*RECORDS PROVIDED*:
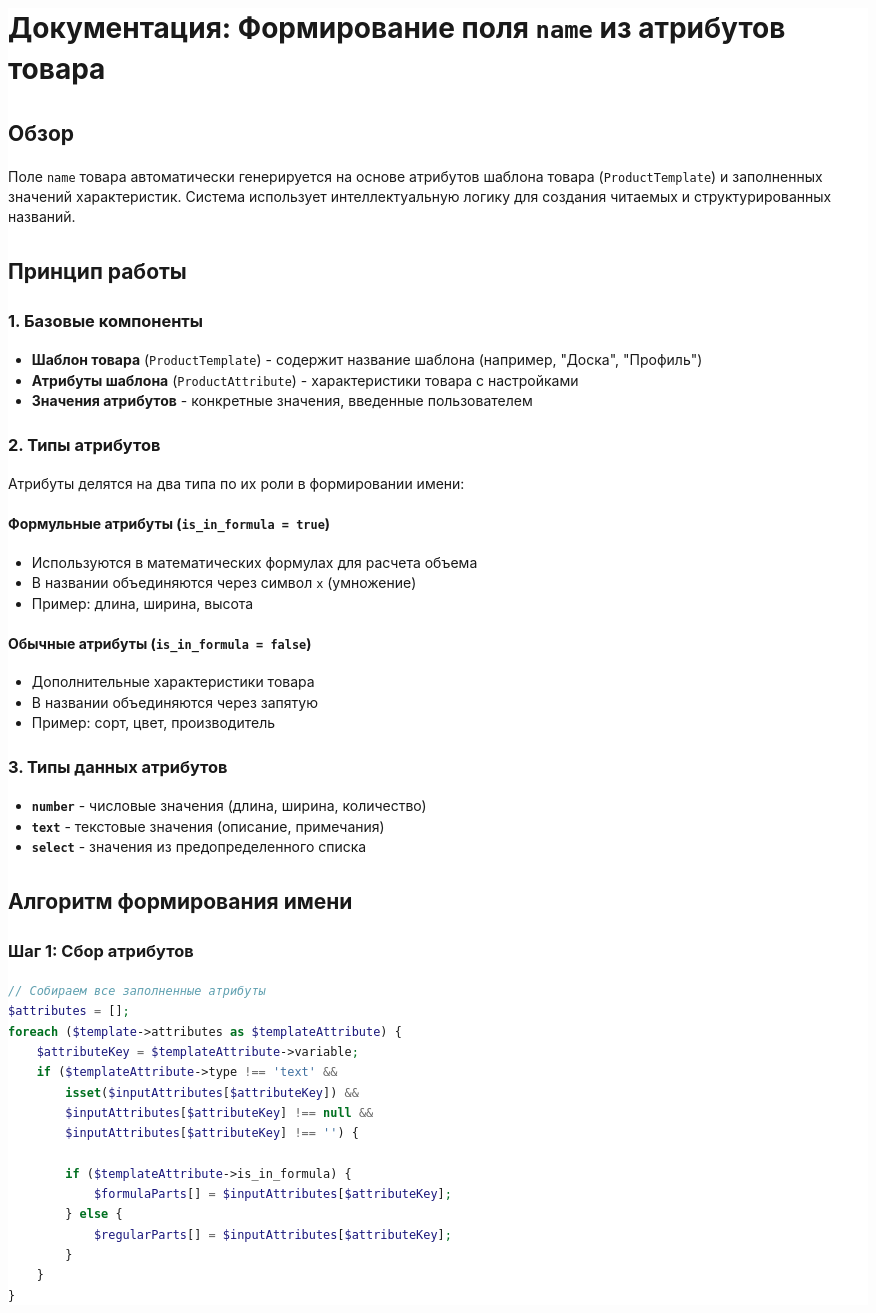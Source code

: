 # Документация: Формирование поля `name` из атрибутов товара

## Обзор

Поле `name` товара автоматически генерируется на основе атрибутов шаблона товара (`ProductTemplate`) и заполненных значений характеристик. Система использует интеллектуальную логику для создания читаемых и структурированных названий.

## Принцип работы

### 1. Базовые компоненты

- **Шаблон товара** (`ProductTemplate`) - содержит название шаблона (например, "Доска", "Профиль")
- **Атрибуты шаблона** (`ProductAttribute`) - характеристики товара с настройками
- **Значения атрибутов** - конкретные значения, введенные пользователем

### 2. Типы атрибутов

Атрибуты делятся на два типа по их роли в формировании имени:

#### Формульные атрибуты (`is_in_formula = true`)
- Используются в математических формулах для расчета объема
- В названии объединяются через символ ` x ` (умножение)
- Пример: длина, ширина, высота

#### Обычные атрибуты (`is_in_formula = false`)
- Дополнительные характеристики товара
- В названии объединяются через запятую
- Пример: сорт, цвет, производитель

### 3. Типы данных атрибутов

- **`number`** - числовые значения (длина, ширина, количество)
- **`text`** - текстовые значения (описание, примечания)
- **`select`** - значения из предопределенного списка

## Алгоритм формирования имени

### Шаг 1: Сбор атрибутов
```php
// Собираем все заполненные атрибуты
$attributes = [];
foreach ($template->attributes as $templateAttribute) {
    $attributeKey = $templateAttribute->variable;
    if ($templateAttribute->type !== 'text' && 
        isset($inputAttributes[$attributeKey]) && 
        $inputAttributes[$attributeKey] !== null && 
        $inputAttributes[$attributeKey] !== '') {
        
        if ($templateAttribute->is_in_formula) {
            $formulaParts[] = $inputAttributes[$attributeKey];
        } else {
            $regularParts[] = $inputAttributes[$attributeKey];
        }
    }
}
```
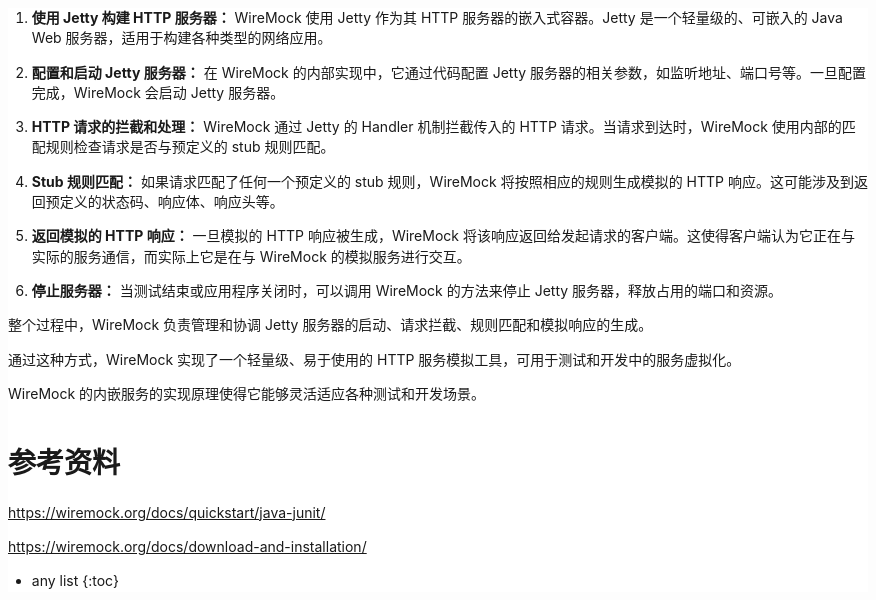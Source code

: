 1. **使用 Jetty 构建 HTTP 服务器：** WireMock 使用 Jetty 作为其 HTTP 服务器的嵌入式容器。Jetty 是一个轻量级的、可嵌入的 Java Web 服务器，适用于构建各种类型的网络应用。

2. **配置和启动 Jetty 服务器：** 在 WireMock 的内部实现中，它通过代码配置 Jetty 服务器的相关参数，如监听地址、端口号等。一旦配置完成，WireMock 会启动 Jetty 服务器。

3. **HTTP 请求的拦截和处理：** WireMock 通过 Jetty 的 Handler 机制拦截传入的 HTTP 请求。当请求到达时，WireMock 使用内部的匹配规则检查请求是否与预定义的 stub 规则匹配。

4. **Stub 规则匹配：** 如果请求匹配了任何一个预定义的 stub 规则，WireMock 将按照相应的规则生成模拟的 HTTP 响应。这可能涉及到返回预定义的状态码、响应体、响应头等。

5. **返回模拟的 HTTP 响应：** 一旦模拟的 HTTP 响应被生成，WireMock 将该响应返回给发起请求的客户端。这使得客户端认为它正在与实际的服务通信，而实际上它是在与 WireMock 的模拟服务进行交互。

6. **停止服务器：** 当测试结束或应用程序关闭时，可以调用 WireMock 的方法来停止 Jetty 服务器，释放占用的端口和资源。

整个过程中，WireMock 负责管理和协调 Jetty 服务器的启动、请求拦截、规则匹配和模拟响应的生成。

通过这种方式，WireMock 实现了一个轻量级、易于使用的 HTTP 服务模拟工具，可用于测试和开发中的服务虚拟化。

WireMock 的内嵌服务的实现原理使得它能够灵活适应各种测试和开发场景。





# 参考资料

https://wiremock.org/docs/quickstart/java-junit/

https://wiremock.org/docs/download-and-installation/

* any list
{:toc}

*YOUR ASSIGNMENT*: Please state how many lines of the material above include the word "ширина"; the number is the whole answer.

*RESPONSE TO THE EXERCISE*: 2